> _THE PROBLEM_:
Every line in the data below that includes "begin" belongs in the answer, copied as it stands.

> _ENTRIES PROVIDED_:

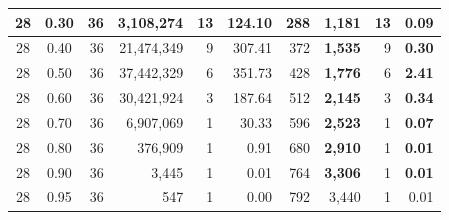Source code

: \begin{table}[H]
\begin{tabular}{|c|c|r|r|r|r|r|r|r|r|}
        28                              & 0.30                               & 36                                              & 3,108,274                                        & 13            & 124.10        & 288           & \textbf{1,181}   & 13            & \textbf{0.09} \\ \hline
        28                              & 0.40                               & 36                                              & 21,474,349                                       & 9             & 307.41        & 372           & \textbf{1,535}   & 9             & \textbf{0.30} \\ \hline
        28                              & 0.50                               & 36                                              & 37,442,329                                       & 6             & 351.73        & 428           & \textbf{1,776}   & 6             & \textbf{2.41} \\ \hline
        28                              & 0.60                               & 36                                              & 30,421,924                                       & 3             & 187.64        & 512           & \textbf{2,145}   & 3             & \textbf{0.34} \\ \hline
        28                              & 0.70                               & 36                                              & 6,907,069                                        & 1             & 30.33         & 596           & \textbf{2,523}   & 1             & \textbf{0.07} \\ \hline
        28                              & 0.80                               & 36                                              & 376,909                                          & 1             & 0.91          & 680           & \textbf{2,910}   & 1             & \textbf{0.01} \\ \hline
        28                              & 0.90                               & 36                                              & 3,445                                            & 1             & 0.01          & 764           & \textbf{3,306}   & 1             & \textbf{0.01} \\ \hline
        28                              & 0.95                               & 36                                              & 547                                              & 1             & 0.00          & 792           & 3,440            & 1             & 0.01          \\ \hline
    \end{tabular}
\end{table}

> _RESPONSE TO THE EXERCISE_:
: \begin{table}[H]
\begin{tabular}{|c|c|r|r|r|r|r|r|r|r|}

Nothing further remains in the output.